Panaque bathyphilus
- Conservation status: Least Concern (IUCN 3.1)

Scientific classification
- Kingdom: Animalia
- Phylum: Chordata
- Class: Actinopterygii
- Order: Siluriformes
- Family: Loricariidae
- Subfamily: Hypostominae
- Genus: Panaque
- Species: P. bathyphilus
- Binomial name: Panaque bathyphilus Lujan & Chamon, 2008

= Panaque bathyphilus =

- Authority: Lujan & Chamon, 2008 |
- Conservation status: LC

Species of fish

Panaque bathyphilus is an Amazonian species of armoured catfish from the family Loricariidae. The holotype of the species was collected in the Solimões River, upstream of its confluence with the Purus River. This species has been known in the aquarium trade, at least since 1992, as papa panaque or under the L-number code L090. It reaches up to about 40 cm in length.

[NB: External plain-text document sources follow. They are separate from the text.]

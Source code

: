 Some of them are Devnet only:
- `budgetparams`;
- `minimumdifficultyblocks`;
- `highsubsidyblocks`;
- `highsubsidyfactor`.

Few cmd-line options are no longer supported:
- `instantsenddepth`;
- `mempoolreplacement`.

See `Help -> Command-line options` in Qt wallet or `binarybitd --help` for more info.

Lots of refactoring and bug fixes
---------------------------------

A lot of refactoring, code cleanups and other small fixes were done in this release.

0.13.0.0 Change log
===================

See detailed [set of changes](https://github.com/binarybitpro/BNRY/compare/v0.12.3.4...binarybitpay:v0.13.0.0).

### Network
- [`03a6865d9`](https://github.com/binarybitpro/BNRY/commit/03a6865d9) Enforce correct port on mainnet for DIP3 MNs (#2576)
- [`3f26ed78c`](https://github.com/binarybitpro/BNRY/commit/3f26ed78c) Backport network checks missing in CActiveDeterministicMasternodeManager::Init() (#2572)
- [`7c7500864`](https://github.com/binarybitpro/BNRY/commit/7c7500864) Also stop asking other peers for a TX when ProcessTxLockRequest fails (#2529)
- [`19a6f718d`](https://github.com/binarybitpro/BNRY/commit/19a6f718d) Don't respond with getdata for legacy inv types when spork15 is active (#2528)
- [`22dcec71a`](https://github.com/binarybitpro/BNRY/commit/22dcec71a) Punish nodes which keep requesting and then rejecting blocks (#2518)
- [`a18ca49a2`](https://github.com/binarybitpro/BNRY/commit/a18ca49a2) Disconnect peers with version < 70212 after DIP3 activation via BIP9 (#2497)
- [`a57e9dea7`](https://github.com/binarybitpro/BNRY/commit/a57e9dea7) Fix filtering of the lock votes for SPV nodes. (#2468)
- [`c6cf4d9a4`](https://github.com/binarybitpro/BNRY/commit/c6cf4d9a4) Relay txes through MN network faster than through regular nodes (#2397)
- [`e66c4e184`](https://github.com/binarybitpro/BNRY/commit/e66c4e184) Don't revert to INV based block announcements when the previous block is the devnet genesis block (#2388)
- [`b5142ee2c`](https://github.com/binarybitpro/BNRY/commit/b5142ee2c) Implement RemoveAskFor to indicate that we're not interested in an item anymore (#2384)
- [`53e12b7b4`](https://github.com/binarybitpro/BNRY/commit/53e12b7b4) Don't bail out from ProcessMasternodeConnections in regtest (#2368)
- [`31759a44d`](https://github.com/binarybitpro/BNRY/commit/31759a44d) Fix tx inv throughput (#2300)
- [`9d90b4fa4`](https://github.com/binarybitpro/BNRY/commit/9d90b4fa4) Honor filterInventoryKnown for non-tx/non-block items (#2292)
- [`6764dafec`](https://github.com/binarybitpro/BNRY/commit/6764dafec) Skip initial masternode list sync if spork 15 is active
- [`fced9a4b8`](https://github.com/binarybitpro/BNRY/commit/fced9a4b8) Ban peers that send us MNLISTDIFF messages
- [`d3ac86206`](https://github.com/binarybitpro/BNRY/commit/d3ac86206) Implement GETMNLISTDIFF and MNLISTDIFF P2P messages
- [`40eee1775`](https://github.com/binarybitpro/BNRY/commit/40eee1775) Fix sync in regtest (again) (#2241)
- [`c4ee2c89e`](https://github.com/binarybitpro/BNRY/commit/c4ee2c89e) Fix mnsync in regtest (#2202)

This species, Peckoltia pankimpuju, Panaqolus nix, Loricaria spinulifera and L. pumila are the only loricariid catfish species known to occur in a deep water form with reduced pigment and eyes (similar to cavefish), and another "normal" form in shallower waters. P. bathyphilus and a few other loricariid catfish species of the mainstream of large South American rivers have greatly elongated streamers on their tail. It is speculated that this may serve as an early warning system against the large predatory catfish that also roam their habitat. Positioned with the head towards the water current, as typical of loricariid catfish, the long tail streamers of P. bathyphilus are the first to be contacted by a large predator that hunts against the current, perhaps allowing it to escape.